* **THE TASK**:
Exercise in exact copying: restate word for word only the lines below from the one containing "You can click" through the one containing "# [.DOWNLOAD (pdf).]", omitting any pictures.
::: RECORDS FOR THE EXERCISE
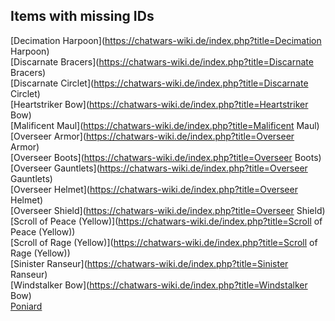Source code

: ## Items with missing IDs

[Decimation Harpoon](https://chatwars-wiki.de/index.php?title=Decimation Harpoon)  
[Discarnate Bracers](https://chatwars-wiki.de/index.php?title=Discarnate Bracers)  
[Discarnate Circlet](https://chatwars-wiki.de/index.php?title=Discarnate Circlet)  
[Heartstriker Bow](https://chatwars-wiki.de/index.php?title=Heartstriker Bow)  
[Malificent Maul](https://chatwars-wiki.de/index.php?title=Malificent Maul)  
[Overseer Armor](https://chatwars-wiki.de/index.php?title=Overseer Armor)  
[Overseer Boots](https://chatwars-wiki.de/index.php?title=Overseer Boots)  
[Overseer Gauntlets](https://chatwars-wiki.de/index.php?title=Overseer Gauntlets)  
[Overseer Helmet](https://chatwars-wiki.de/index.php?title=Overseer Helmet)  
[Overseer Shield](https://chatwars-wiki.de/index.php?title=Overseer Shield)  
[Scroll of Peace (Yellow)](https://chatwars-wiki.de/index.php?title=Scroll of Peace (Yellow))  
[Scroll of Rage (Yellow)](https://chatwars-wiki.de/index.php?title=Scroll of Rage (Yellow))  
[Sinister Ranseur](https://chatwars-wiki.de/index.php?title=Sinister Ranseur)  
[Windstalker Bow](https://chatwars-wiki.de/index.php?title=Windstalker Bow)  
[Poniard](https://chatwars-wiki.de/index.php?title=Poniard)  
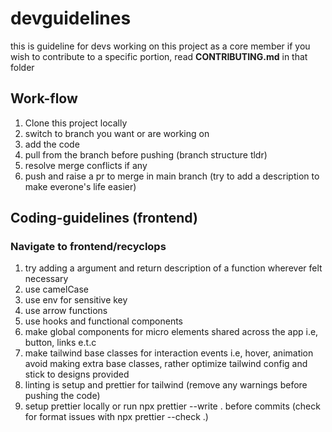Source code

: # devguidelines

this is guideline for devs working on this project as a core member
if you wish to contribute to a specific portion, read **CONTRIBUTING.md** in that folder

## Work-flow

1. Clone this project locally 
2. switch to branch you want or are working on
3. add the code
4. pull from the branch before pushing (branch structure tldr) 
5. resolve merge conflicts if any
6. push and raise a pr to merge in main branch (try to add a description to make everone's life easier)
        
## Coding-guidelines (frontend) 

### Navigate to frontend/recyclops

1. try adding a argument and return description of a function wherever felt necessary 
2. use camelCase 
3. use env for sensitive key
4. use arrow functions
5. use hooks and functional components 
6. make global components for micro elements shared across the app i.e, button, links e.t.c
7. make tailwind base classes for interaction events i.e, hover, animation avoid making extra base classes, rather optimize tailwind config and stick to designs provided
8. linting is setup and prettier for tailwind (remove any warnings before pushing the code)  
9.  setup prettier locally or run npx prettier --write . before commits (check for format issues with npx prettier --check .)
 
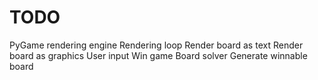 # TODO
PyGame rendering engine
Rendering loop
Render board as text
Render board as graphics
User input
Win game
Board solver
Generate winnable board
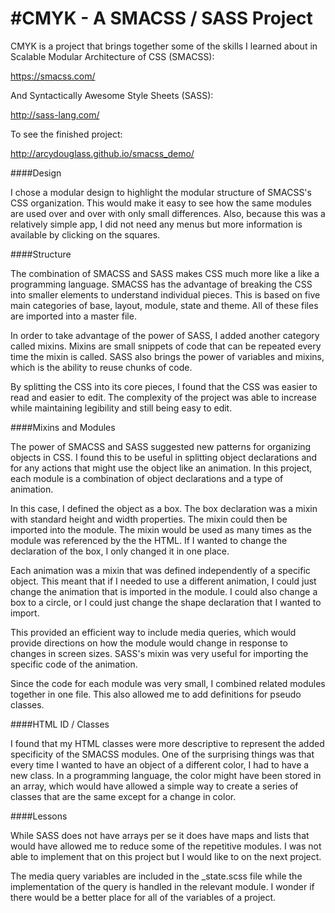#CMYK - A SMACSS / SASS Project
===========
CMYK is a project that brings together some of the skills I learned about in Scalable Modular Architecture of CSS (SMACSS):

https://smacss.com/

And Syntactically Awesome Style Sheets (SASS):

http://sass-lang.com/

To see the finished project:

http://arcydouglass.github.io/smacss_demo/

####Design

I chose a modular design to highlight the modular structure of SMACSS's CSS organization.  This would make it easy to see how the same modules are used over and over with only small differences. Also, because this was a relatively simple app, I did not need any menus but more information is available by clicking on the squares.

####Structure

The combination of SMACSS and SASS makes CSS much more like a like a programming language. SMACSS has the advantage of breaking the CSS into smaller elements to understand individual pieces. This is based on five main categories of base, layout, module, state and theme. All of these files are imported into a master file.

In order to take advantage of the power of SASS, I added another category called mixins. Mixins are small snippets of code that can be repeated every time the mixin is called. SASS also brings the power of variables and mixins, which is the ability to reuse chunks of code.

By splitting the CSS into its core pieces, I found that the CSS was easier to read and easier to edit. The complexity of the project was able to increase while maintaining legibility and still being easy to edit.

 
####Mixins and Modules

The power of SMACSS and SASS suggested new patterns for organizing objects in CSS. I found this to be useful in splitting object declarations and for any actions that might use the object like an animation. In this project, each module is a combination of object declarations and a type of animation.

In this case, I defined the object as a box. The box declaration was a mixin with standard height and width properties. The mixin could then be imported into the module. The mixin would be used as many times as the module was referenced by the the HTML. If I wanted to change the declaration of the box, I only changed it in one place.

Each animation was a mixin that was defined independently of a specific object. This meant that if I needed to use a different animation, I could just change the animation that is imported in the module. I could also change a box to a circle, or I could just change the shape declaration that I wanted to import. 

This provided an efficient way to include media queries, which would provide directions on how the module would change in response to changes in screen sizes. SASS's mixin was very useful for importing the specific code of the animation.

Since the code for each module was very small, I combined related modules together in one file. This also allowed me to add definitions for pseudo classes.

####HTML ID / Classes

I found that my HTML classes were more descriptive to represent the added specificity of the SMACSS modules. One of the surprising things was that every time I wanted to have an object of a different color, I had to have a new class.  In a programming language, the color might have been stored in an array, which would have allowed a simple way to create a series of classes that are the same except for a change in color. 

####Lessons

While SASS does not have arrays per se it does have maps and lists that would have allowed me to reduce some of the repetitive modules.  I was not able to implement that on this project but I would like to on the next project.

The media query variables are included in the _state.scss file while the implementation of the query is handled in the relevant module. I wonder if there would be a better place for all of the variables of a project.









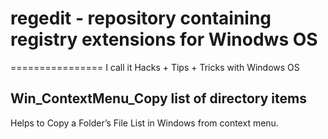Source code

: # regedit - repository containing registry extensions for Winodws OS
================
I call it Hacks + Tips + Tricks with Windows OS

Win_ContextMenu_Copy list of directory items
----------------
Helps to Copy a Folder’s File List in Windows from context menu.
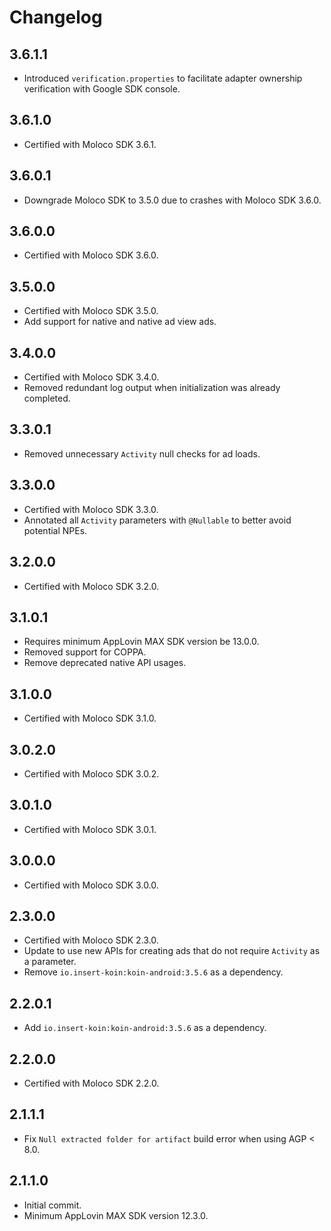 # Changelog

## 3.6.1.1
* Introduced `verification.properties` to facilitate adapter ownership verification with Google SDK console.

## 3.6.1.0
* Certified with Moloco SDK 3.6.1.

## 3.6.0.1
* Downgrade Moloco SDK to 3.5.0 due to crashes with Moloco SDK 3.6.0.

## 3.6.0.0
* Certified with Moloco SDK 3.6.0.

## 3.5.0.0
* Certified with Moloco SDK 3.5.0.
* Add support for native and native ad view ads.

## 3.4.0.0
* Certified with Moloco SDK 3.4.0.
* Removed redundant log output when initialization was already completed.

## 3.3.0.1
* Removed unnecessary `Activity` null checks for ad loads.

## 3.3.0.0
* Certified with Moloco SDK 3.3.0.
* Annotated all `Activity` parameters with `@Nullable` to better avoid potential NPEs.

## 3.2.0.0
* Certified with Moloco SDK 3.2.0.

## 3.1.0.1
* Requires minimum AppLovin MAX SDK version be 13.0.0.
* Removed support for COPPA.
* Remove deprecated native API usages.

## 3.1.0.0
* Certified with Moloco SDK 3.1.0.

## 3.0.2.0
* Certified with Moloco SDK 3.0.2.

## 3.0.1.0
* Certified with Moloco SDK 3.0.1.

## 3.0.0.0
* Certified with Moloco SDK 3.0.0.

## 2.3.0.0
* Certified with Moloco SDK 2.3.0.
* Update to use new APIs for creating ads that do not require `Activity` as a parameter.
* Remove `io.insert-koin:koin-android:3.5.6` as a dependency.

## 2.2.0.1
* Add `io.insert-koin:koin-android:3.5.6` as a dependency.

## 2.2.0.0
* Certified with Moloco SDK 2.2.0.

## 2.1.1.1
* Fix `Null extracted folder for artifact` build error when using AGP < 8.0.

## 2.1.1.0
* Initial commit.
* Minimum AppLovin MAX SDK version 12.3.0.
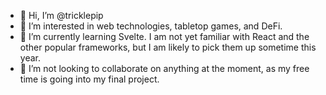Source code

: - 👋 Hi, I’m @tricklepip
- 👀 I’m interested in web technologies, tabletop games, and DeFi.
- 🌱 I’m currently learning Svelte. I am not yet familiar with React and the other popular frameworks, but I am likely to pick them up sometime this year.
- 💞️ I’m not looking to collaborate on anything at the moment, as my free time is going into my final project. 

<!---
tricklepip/tricklepip is a ✨ special ✨ repository because its `README.md` (this file) appears on your GitHub profile.
You can click the Preview link to take a look at your changes.
--->

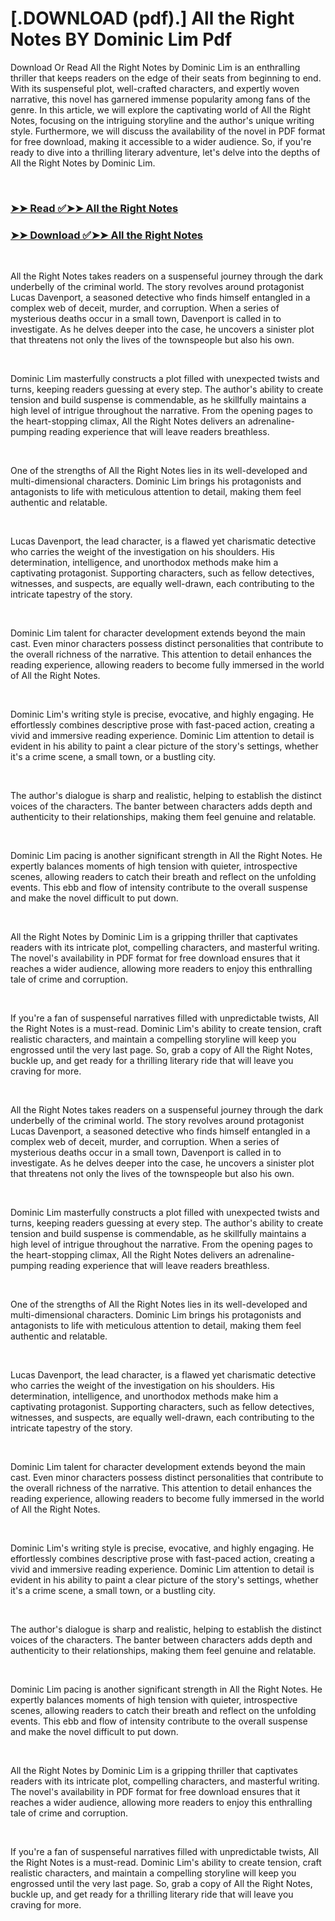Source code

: # [.DOWNLOAD (pdf).] All the Right Notes BY Dominic   Lim Pdf

<p>Download Or Read All the Right Notes by Dominic   Lim is an enthralling thriller that keeps readers on the edge of their seats from beginning to end. With its suspenseful plot, well-crafted characters, and expertly woven narrative, this novel has garnered immense popularity among fans of the genre. In this article, we will explore the captivating world of All the Right Notes, focusing on the intriguing storyline and the author's unique writing style. Furthermore, we will discuss the availability of the novel in PDF format for free download, making it accessible to a wider audience. So, if you're ready to dive into a thrilling literary adventure, let's delve into the depths of All the Right Notes by Dominic   Lim.</p>
<p>&nbsp;</p>

### [➤➤ Read ✅➤➤ All the Right Notes](https://thehelpfulbooks.blogspot.com/id/62874242)

### [➤➤ Download ✅➤➤ All the Right Notes](https://thehelpfulbooks.blogspot.com/id/62874242)

<p>&nbsp;</p>
<p>All the Right Notes takes readers on a suspenseful journey through the dark underbelly of the criminal world. The story revolves around protagonist Lucas Davenport, a seasoned detective who finds himself entangled in a complex web of deceit, murder, and corruption. When a series of mysterious deaths occur in a small town, Davenport is called in to investigate. As he delves deeper into the case, he uncovers a sinister plot that threatens not only the lives of the townspeople but also his own.</p>
<p>&nbsp;</p>
<p>Dominic   Lim masterfully constructs a plot filled with unexpected twists and turns, keeping readers guessing at every step. The author's ability to create tension and build suspense is commendable, as he skillfully maintains a high level of intrigue throughout the narrative. From the opening pages to the heart-stopping climax, All the Right Notes delivers an adrenaline-pumping reading experience that will leave readers breathless.</p>
<p>&nbsp;</p>
<p>One of the strengths of All the Right Notes lies in its well-developed and multi-dimensional characters. Dominic   Lim brings his protagonists and antagonists to life with meticulous attention to detail, making them feel authentic and relatable.</p>
<p>&nbsp;</p>
<p>Lucas Davenport, the lead character, is a flawed yet charismatic detective who carries the weight of the investigation on his shoulders. His determination, intelligence, and unorthodox methods make him a captivating protagonist. Supporting characters, such as fellow detectives, witnesses, and suspects, are equally well-drawn, each contributing to the intricate tapestry of the story.</p>
<p>&nbsp;</p>
<p>Dominic   Lim talent for character development extends beyond the main cast. Even minor characters possess distinct personalities that contribute to the overall richness of the narrative. This attention to detail enhances the reading experience, allowing readers to become fully immersed in the world of All the Right Notes.</p>
<p>&nbsp;</p>
<p>Dominic   Lim's writing style is precise, evocative, and highly engaging. He effortlessly combines descriptive prose with fast-paced action, creating a vivid and immersive reading experience. Dominic   Lim attention to detail is evident in his ability to paint a clear picture of the story's settings, whether it's a crime scene, a small town, or a bustling city.</p>
<p>&nbsp;</p>
<p>The author's dialogue is sharp and realistic, helping to establish the distinct voices of the characters. The banter between characters adds depth and authenticity to their relationships, making them feel genuine and relatable.</p>
<p>&nbsp;</p>
<p>Dominic   Lim pacing is another significant strength in All the Right Notes. He expertly balances moments of high tension with quieter, introspective scenes, allowing readers to catch their breath and reflect on the unfolding events. This ebb and flow of intensity contribute to the overall suspense and make the novel difficult to put down.</p>
<p>&nbsp;</p>
<p>All the Right Notes by Dominic   Lim is a gripping thriller that captivates readers with its intricate plot, compelling characters, and masterful writing. The novel's availability in PDF format for free download ensures that it reaches a wider audience, allowing more readers to enjoy this enthralling tale of crime and corruption.</p>
<p>&nbsp;</p>
<p>If you're a fan of suspenseful narratives filled with unpredictable twists, All the Right Notes is a must-read. Dominic   Lim's ability to create tension, craft realistic characters, and maintain a compelling storyline will keep you engrossed until the very last page. So, grab a copy of All the Right Notes, buckle up, and get ready for a thrilling literary ride that will leave you craving for more.</p>
<p>&nbsp;</p>
<p>All the Right Notes takes readers on a suspenseful journey through the dark underbelly of the criminal world. The story revolves around protagonist Lucas Davenport, a seasoned detective who finds himself entangled in a complex web of deceit, murder, and corruption. When a series of mysterious deaths occur in a small town, Davenport is called in to investigate. As he delves deeper into the case, he uncovers a sinister plot that threatens not only the lives of the townspeople but also his own.</p>
<p>&nbsp;</p>
<p>Dominic   Lim masterfully constructs a plot filled with unexpected twists and turns, keeping readers guessing at every step. The author's ability to create tension and build suspense is commendable, as he skillfully maintains a high level of intrigue throughout the narrative. From the opening pages to the heart-stopping climax, All the Right Notes delivers an adrenaline-pumping reading experience that will leave readers breathless.</p>
<p>&nbsp;</p>
<p>One of the strengths of All the Right Notes lies in its well-developed and multi-dimensional characters. Dominic   Lim brings his protagonists and antagonists to life with meticulous attention to detail, making them feel authentic and relatable.</p>
<p>&nbsp;</p>
<p>Lucas Davenport, the lead character, is a flawed yet charismatic detective who carries the weight of the investigation on his shoulders. His determination, intelligence, and unorthodox methods make him a captivating protagonist. Supporting characters, such as fellow detectives, witnesses, and suspects, are equally well-drawn, each contributing to the intricate tapestry of the story.</p>
<p>&nbsp;</p>
<p>Dominic   Lim talent for character development extends beyond the main cast. Even minor characters possess distinct personalities that contribute to the overall richness of the narrative. This attention to detail enhances the reading experience, allowing readers to become fully immersed in the world of All the Right Notes.</p>
<p>&nbsp;</p>
<p>Dominic   Lim's writing style is precise, evocative, and highly engaging. He effortlessly combines descriptive prose with fast-paced action, creating a vivid and immersive reading experience. Dominic   Lim attention to detail is evident in his ability to paint a clear picture of the story's settings, whether it's a crime scene, a small town, or a bustling city.</p>
<p>&nbsp;</p>
<p>The author's dialogue is sharp and realistic, helping to establish the distinct voices of the characters. The banter between characters adds depth and authenticity to their relationships, making them feel genuine and relatable.</p>
<p>&nbsp;</p>
<p>Dominic   Lim pacing is another significant strength in All the Right Notes. He expertly balances moments of high tension with quieter, introspective scenes, allowing readers to catch their breath and reflect on the unfolding events. This ebb and flow of intensity contribute to the overall suspense and make the novel difficult to put down.</p>
<p>&nbsp;</p>
<p>All the Right Notes by Dominic   Lim is a gripping thriller that captivates readers with its intricate plot, compelling characters, and masterful writing. The novel's availability in PDF format for free download ensures that it reaches a wider audience, allowing more readers to enjoy this enthralling tale of crime and corruption.</p>
<p>&nbsp;</p>
<p>If you're a fan of suspenseful narratives filled with unpredictable twists, All the Right Notes is a must-read. Dominic   Lim's ability to create tension, craft realistic characters, and maintain a compelling storyline will keep you engrossed until the very last page. So, grab a copy of All the Right Notes, buckle up, and get ready for a thrilling literary ride that will leave you craving for more.</p>
<p>&nbsp;</p>
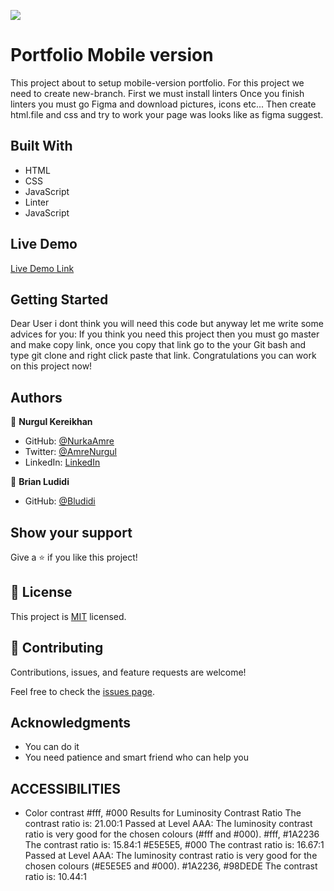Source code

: 
![](https://img.shields.io/badge/Microverse-blueviolet)

# Portfolio Mobile version
This project about to setup mobile-version portfolio.
For this project we need to create new-branch.
First we must install linters
Once you finish linters you must go Figma and download pictures, icons etc...
Then create html.file and css and try to work your page was looks like as figma suggest.


## Built With

- HTML
- CSS
- JavaScript 
- Linter
- JavaScript

## Live Demo 
[Live Demo Link](https://nurkaamre.github.io/portfolio-mobile-version/)

## Getting Started
Dear User i dont think you will need this code but anyway let me write some advices for you:
If you think you need this project then you must go master and make copy link, once you copy that link go to the your Git bash and type git clone and right click paste that link. Congratulations you can work on this project now!


## Authors

👤 **Nurgul Kereikhan**

- GitHub: [@NurkaAmre](https://github.com/NurkaAmre)
- Twitter: [@AmreNurgul](https://twitter.com/AmreNurgul)
- LinkedIn: [LinkedIn](www.linkedin.com/in/amre-nurgul)

👤 **Brian Ludidi**

- GitHub: [@Bludidi](https://github.com/Bludidi)


## Show your support

Give a ⭐️ if you like this project!

## 📝 License

This project is [MIT](./MIT.md) licensed.

## 🤝 Contributing

Contributions, issues, and feature requests are welcome!

Feel free to check the [issues page](https://github.com/NurkaAmre/portfolio-mobile-version).

## Acknowledgments

- You can do it
- You need patience and smart friend who can help you 

## ACCESSIBILITIES

- Color contrast #fff, #000 Results for Luminosity Contrast Ratio
The contrast ratio is: 21.00:1
Passed at Level AAA: The luminosity contrast ratio is very good for the chosen colours (#fff and #000).
 #fff, #1A2236  The contrast ratio is: 15.84:1
#E5E5E5, #000 The contrast ratio is: 16.67:1
Passed at Level AAA: The luminosity contrast ratio is very good for the chosen colours (#E5E5E5 and #000).
#1A2236, #98DEDE The contrast ratio is: 10.44:1
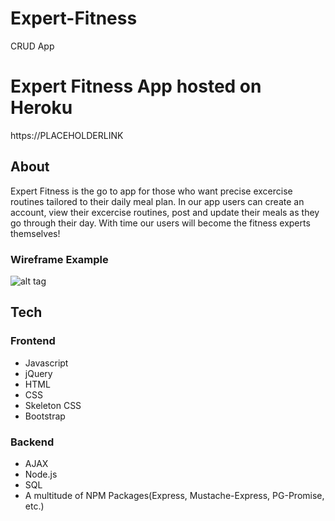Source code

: # Expert-Fitness
CRUD App


# Expert Fitness App hosted on Heroku

https://PLACEHOLDERLINK

## About

Expert Fitness is the go to app for those who want precise excercise routines tailored to their daily meal plan. In our app users can create an account, view their excercise routines, post and update their meals as they go through their day. With time our users will become the fitness experts themselves! 

### Wireframe Example

![alt tag](http://i.imgur.com/pIVBlQOl.jpg)


## Tech

### Frontend
* Javascript
* jQuery
* HTML
* CSS
* Skeleton CSS
* Bootstrap

### Backend
* AJAX
* Node.js
* SQL
* A multitude of NPM Packages(Express, Mustache-Express, PG-Promise, etc.)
::::::
* **FINAL ANSWER**:
You can click the Preview link to take a look at your changes.
--->

Source code

: # [.DOWNLOAD (pdf).] All the Right Notes BY Dominic   Lim Pdf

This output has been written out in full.